Almeda Mall
- Location: Genoa, Houston, Texas, United States
- Coordinates: 29°37′24″N 95°13′40″W﻿ / ﻿29.62333°N 95.22778°W
- Address: 12200 Gulf Freeway
- Opened: October 10, 1968; 57 years ago
- Developer: The Rouse Company
- Management: 4th Dimension Properties
- Owner: 4th Dimension Properties
- Architect: Ray Bailey Architects
- Anchor tenants: 4 (1 vacant, 1 under construction, 2 open)
- Floor area: 782,353 sq ft (72,683.0 m^{2})
- Floors: 1
- Website: www.almedamall.com

= Almeda Mall =

Shopping mall in Houston, Texas, U.S.

Almeda Mall is a shopping mall located in the Southeast Houston neighborhood of Genoa on Interstate 45. The mall opened in 1968, two weeks before its sister property, Northwest Mall. The malls were nearly twins of each other. There is one vacant anchor stores formerly occupied by Burlington and one anchor store currently under construction in the former Macy’s that is constructing a new retail development called The Market at Almeda. Junior anchors are dd's DISCOUNTS, and 3.6.5. The mall has 782353 sqft in leasable space.

==History==
The Rouse Company of Baltimore, Maryland founded the subsidiary Almeda Mall, Inc. for the mall's development, beginning construction in the early 1960s on the anchors.

The Foley's anchor store opened first, as a standalone store, on October 3, 1966. Almeda Mall opened two years later, on October 10, 1968, with JCPenney as a second anchor store.

Almeda was the premiere mall for the area southeast of Houston until 1978 when Baybrook Mall opened a few exits south, much closer to the affluent Clear Lake/NASA area, quickly supplanting Almeda.

The mall decline further in the early 2000's, as major retailers began to open in nearby Pearland, including Pearland Town Center in 2008.

In 2006, the mall was about 95% occupied. During that year Glimcher Realty Trust put the mall up for sale, along with the Northwest Mall, which was purchased by WCF Mall Management, but then permanently closed in March 2017. JCPenney closed in 2006 and relocated to Pasadena, TX.

Burlington Coat Factory replaced the former JCPenney as an anchor.

In 2006, Foley's rebranded to Macy's after its acquisition by The May Department Stores Company the previous year.

Around 2017, the mall underwent a million dollar renovation project, replacing the old brown brick flooring and walls.

Palais Royal closed in 2019, eventually being replaced by the store 365, which had been located in the South wing of the mall, near Burlington.

Burlington closed in 2023 to relocate down the street to a neighboring shopping center, called Orange Grove.

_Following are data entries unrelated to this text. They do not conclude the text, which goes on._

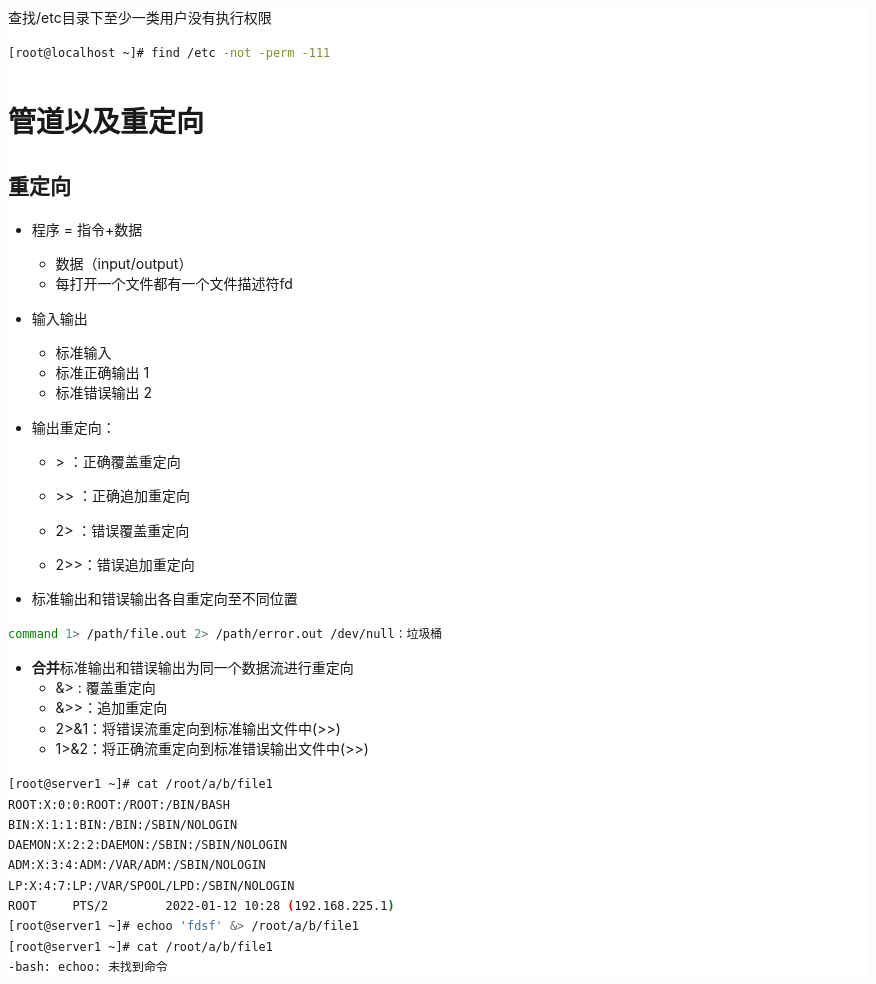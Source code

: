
 ```bash
```

查找/etc目录下至少一类用户没有执行权限

```bash
[root@localhost ~]# find /etc -not -perm -111
```

# 管道以及重定向

## 重定向

- 程序 = 指令+数据
  - 数据（input/output）
  - 每打开一个文件都有一个文件描述符fd

- 输入输出
  - 标准输入
  - 标准正确输出 1
  - 标准错误输出 2

- 输出重定向：

  - \> ：正确覆盖重定向

  - \>> ：正确追加重定向

  - 2> ：错误覆盖重定向

  - 2>>：错误追加重定向

- 标准输出和错误输出各自重定向至不同位置

```bash
command 1> /path/file.out 2> /path/error.out /dev/null：垃圾桶
```

- **合并**标准输出和错误输出为同一个数据流进行重定向
  - &> :    覆盖重定向
  - &>>：追加重定向
  - 2>&1：将错误流重定向到标准输出文件中(>>)
  - 1>&2：将正确流重定向到标准错误输出文件中(>>)

```bash
[root@server1 ~]# cat /root/a/b/file1
ROOT:X:0:0:ROOT:/ROOT:/BIN/BASH
BIN:X:1:1:BIN:/BIN:/SBIN/NOLOGIN
DAEMON:X:2:2:DAEMON:/SBIN:/SBIN/NOLOGIN
ADM:X:3:4:ADM:/VAR/ADM:/SBIN/NOLOGIN
LP:X:4:7:LP:/VAR/SPOOL/LPD:/SBIN/NOLOGIN
ROOT     PTS/2        2022-01-12 10:28 (192.168.225.1)
[root@server1 ~]# echoo 'fdsf' &> /root/a/b/file1
[root@server1 ~]# cat /root/a/b/file1
-bash: echoo: 未找到命令
```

On January 9, 2025, it was announced that Macy's would be closing as part of a plan to close 66 stores nationwide. The store closed in March 2025, which left the mall with no traditional anchors.

In late 2025, the former Macy's space at Almeda Mall in Houston began to be redeveloped into The Market at Almeda, a 290,000-square-foot indoor marketplace. The grocery-anchored complex will house a 65,000-square-foot grocery store, a fitness center, restaurants, and a beauty school. Construction on this new development began in 2026.